= David Uy =

American historian and museum director

David Uy (黄金龙 (黄金龍); born 27 February 1971) is a Chinese American advocate, historian, and former founding director of the Chinese American Museum in Washington, D.C. He is Chief Operating Officer of the Friends of the National Museum of Asian Pacific American History and Culture. Formerly, he was the lead principal of the marketing and public relations firm, Brand Bureau, working on nonprofit and corporate strategy and campaign development. In 2018, he and several founding members developed and launched the first and only museum in Washington, DC dedicated to Chinese American history, culture, and achievement.

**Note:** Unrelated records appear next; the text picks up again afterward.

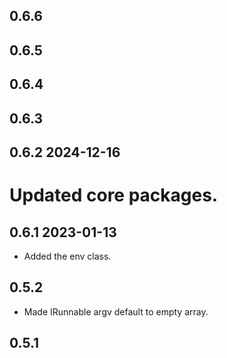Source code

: ## 0.6.6

## 0.6.5

## 0.6.4

## 0.6.3

## 0.6.2 2024-12-16
# Updated core packages.

## 0.6.1 2023-01-13
* Added the env class.

## 0.5.2
* Made IRunnable argv default to empty array.

## 0.5.1
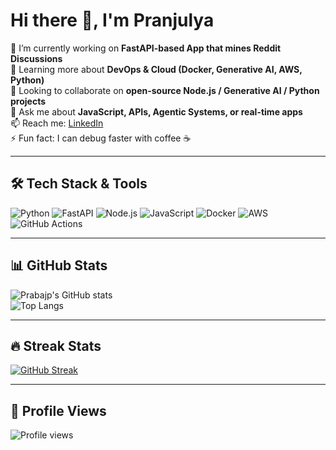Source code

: # Hi there 👋, I'm Pranjulya

🔭 I’m currently working on **FastAPI-based App that mines Reddit Discussions**  
🌱 Learning more about **DevOps & Cloud (Docker, Generative AI, AWS, Python)**  
👯 Looking to collaborate on **open-source Node.js / Generative AI / Python projects**  
💬 Ask me about **JavaScript, APIs, Agentic Systems, or real-time apps**  
📫 Reach me: [LinkedIn](https://www.linkedin.com/in/pranjulya-bajpai-a5146179)  
⚡ Fun fact: I can debug faster with coffee ☕

---

## 🛠️ Tech Stack & Tools
![Python](https://img.shields.io/badge/Python-3776AB?style=for-the-badge&logo=python&logoColor=white)
![FastAPI](https://img.shields.io/badge/FastAPI-009688?style=for-the-badge&logo=fastapi&logoColor=white)
![Node.js](https://img.shields.io/badge/Node.js-339933?style=for-the-badge&logo=nodedotjs&logoColor=white)
![JavaScript](https://img.shields.io/badge/JavaScript-F7DF1E?style=for-the-badge&logo=javascript&logoColor=black)
![Docker](https://img.shields.io/badge/Docker-2496ED?style=for-the-badge&logo=docker&logoColor=white)
![AWS](https://img.shields.io/badge/AWS-232F3E?style=for-the-badge&logo=amazonaws&logoColor=white)
![GitHub Actions](https://img.shields.io/badge/GitHub_Actions-2088FF?style=for-the-badge&logo=github-actions&logoColor=white)

---


## 📊 GitHub Stats
![Prabajp's GitHub stats](https://github-readme-stats.vercel.app/api?username=prabajp&show_icons=true&theme=radical&count_private=true&include_all_commits=true)  
![Top Langs](https://github-readme-stats.vercel.app/api/top-langs/?username=prabajp&layout=compact&theme=radical&hide=css,html)

---

## 🔥 Streak Stats
[![GitHub Streak](https://streak-stats.demolab.com?user=prabajp&theme=radical&hide_border=true&date_format=M%20j%5B,%20Y%5D&card_width=500)](https://git.io/streak-stats)

---

## 👀 Profile Views
![Profile views](https://komarev.com/ghpvc/?username=prabajp&label=Profile%20views&color=0e75b6&style=flat)


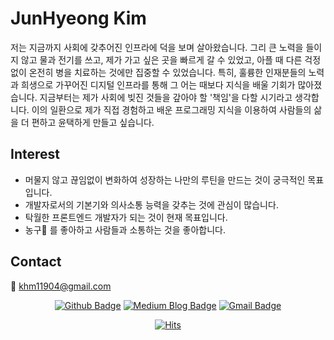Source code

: # JunHyeong Kim
저는 지금까지 사회에 갖추어진 인프라에 덕을 보며 살아왔습니다. 그리 큰 노력을 들이지 않고 물과 전기를 쓰고, 제가 가고 싶은 곳을 빠르게 갈 수 있었고, 아플 때 다른 걱정 없이 온전히 병을 치료하는 것에만 집중할 수 있었습니다. 특히, 훌륭한 인재분들의 노력과 희생으로 가꾸어진 디지털 인프라를 통해 그 어는 때보다 지식을 배울 기회가 많아졌습니다. 지금부터는 제가 사회에 빚진 것들을 갚아야 할 '책임'을 다할 시기라고 생각합니다. 이의 일환으로 제가 직접 경험하고 배운 프로그래밍 지식을 이용하여 사람들의 삶을 더 편하고 윤택하게 만들고 싶습니다.

## Interest
* 머물지 않고 끊임없이 변화하여 성장하는 나만의 루틴을 만드는 것이 궁극적인 목표입니다.
* 개발자로서의 기본기와 의사소통 능력을 갖추는 것에 관심이 많습니다.
* 탁월한 프론트엔드 개발자가 되는 것이 현재 목표입니다.
* 농구🏀 를 좋아하고 사람들과 소통하는 것을 좋아합니다.

## Contact
📮 khm11904@gmail.com

  
<div align=center>

[![Github Badge](https://img.shields.io/badge/GitHub-100000?style=for-the-badge&logo=github&logoColor=white)](https://github.com/KimJunhyeong1) 
[![Medium Blog Badge](https://img.shields.io/badge/Medium-12100E?style=for-the-badge&logo=medium&logoColor=white)](https://medium.com/@owen11904) 
[![Gmail Badge](https://img.shields.io/badge/Gmail-D14836?style=for-the-badge&logo=gmail&logoColor=white)](mailto:khm11904@gmail.com)
</div>

 <div align=center>
	
[![Hits](https://hits.seeyoufarm.com/api/count/incr/badge.svg?url=https%3A%2F%2Fgithub.com%2FKimJunhyeong1&count_bg=%2379C83D&title_bg=%23555555&icon=javascript.svg&icon_color=%23E7E7E7&title=hits&edge_flat=false)](https://hits.seeyoufarm.com)
	
  </div>
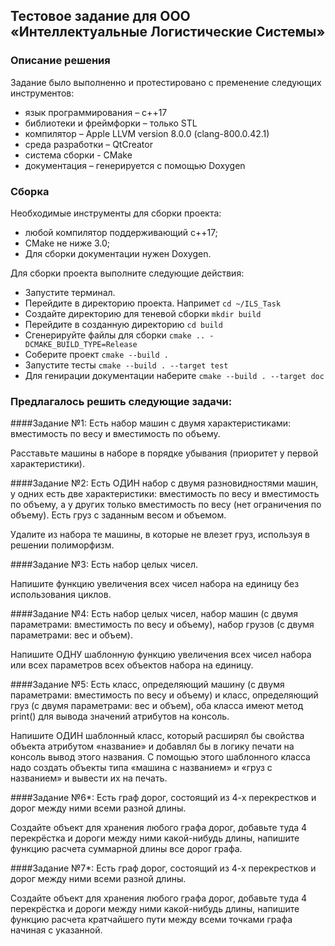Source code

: ## Тестовое задание для ООО «Интеллектуальные Логистические Системы»

### Описание решения
Задание было выполненно и протестировано с пременение следующих инструментов:
- язык программирования – с++17
- библиотеки и фреймфорки – только STL
- компилятор – Apple LLVM version 8.0.0 (clang-800.0.42.1)
- среда разработки – QtCreator
- система сборки - CMake
- документация – генерируется с помощью Doxygen

### Сборка
Необходимые инструменты для сборки проекта:
- любой компилятор поддерживающий c++17;
- CMake не ниже 3.0;
- Для сборки документации нужен Doxygen.


Для сборки проекта выполните следующие действия:
- Запустите терминал.
- Перейдите в директорию проекта. Напримет `cd ~/ILS_Task`
- Создайте директорию для теневой сборки `mkdir build`
- Перейдите в созданную директорию `cd build`
- Сгенерируйте файлы для сборки `cmake .. -DCMAKE_BUILD_TYPE=Release`
- Соберите проект `cmake --build .`
- Запустите тесты `cmake --build . --target test`
- Для генирации документации наберите `cmake --build . --target doc`

### Предлагалось решить следующие задачи:

####Задание №1:
Есть набор машин с двумя характеристиками: вместимость по весу и вместимость по объему.

Расставьте машины в наборе в порядке убывания (приоритет у первой характеристики).

####Задание №2:
Есть ОДИН набор с двумя разновидностями машин, у одних есть две характеристики: вместимость
по весу и вместимость по объему, а у других только вместимость по весу (нет ограничения по объему).
Есть груз с заданным весом и объемом.

Удалите из набора те машины, в которые не влезет груз, используя в решении полиморфизм.

####Задание №3:
Есть набор целых чисел.

Напишите функцию увеличения всех чисел набора на единицу без использования циклов.

####Задание №4:
Есть набор целых чисел, набор машин (с двумя параметрами: вместимость по весу и объему),
набор грузов (с двумя параметрами: вес и объем).

Напишите ОДНУ шаблонную функцию увеличения всех чисел набора или всех параметров всех объектов
набора на единицу.

####Задание №5:
Есть класс, определяющий машину (с двумя параметрами: вместимость по весу и объему)
и класс, определяющий груз (с двумя параметрами: вес и объем), оба класса имеют метод print()
для вывода значений атрибутов на консоль.

Напишите ОДИН шаблонный класс, который расширял бы свойства объекта атрибутом «название» и
добавлял бы в логику печати на консоль вывод этого названия. С помощью этого шаблонного класса
надо создать объекты типа «машина с названием» и «груз с названием» и вывести их на печать.

####Задание №6*:
Есть граф дорог, состоящий из 4-х перекрестков и дорог между ними всеми разной длины.

Создайте объект для хранения любого графа дорог, добавьте туда 4 перекрёстка и дороги
между ними какой-нибудь длины, напишите функцию расчета суммарной длины все дорог графа.

####Задание №7*:
Есть граф дорог, состоящий из 4-х перекрестков и дорог между ними всеми разной длины.

Создайте объект для хранения любого графа дорог, добавьте туда 4 перекрёстка и
дороги между ними какой-нибудь длины, напишите функцию расчета кратчайшего пути
между всеми точками графа начиная с указанной.

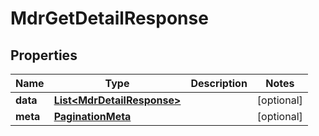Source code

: 

# MdrGetDetailResponse


## Properties

Name | Type | Description | Notes
------------ | ------------- | ------------- | -------------
**data** | [**List&lt;MdrDetailResponse&gt;**](MdrDetailResponse.md) |  |  [optional]
**meta** | [**PaginationMeta**](PaginationMeta.md) |  |  [optional]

==Early life and education==
David Uy was born in Queens, New York City of mixed Chinese and Italian heritage. He spent the majority of his childhood in Virginia Beach, Virginia and attended the Norfolk Collegiate School. He attended the College of William & Mary earning an undergraduate degree in Fine Art and Art History and an MBA in Marketing Strategy.

==Work and recognition==
Since its beginning, Uy has led the content and creative execution of key exhibits in the DC museum, events, and programming. In 2022, he received the William and Mary Asian Centennial Alumni Award for his work in Asian Pacific American advocacy. He is also on an independent task force to provide input exploring the establishment of the National Museum of Asian Pacific American History and Culture.

On October 13, 2023, he was a co-host with former news anchor Joie Chen, of the Gold Lantern Awards, a celebration of Chinese Americans accomplishments, leadership, and service held at the John F. Kennedy Center for the Performing Arts.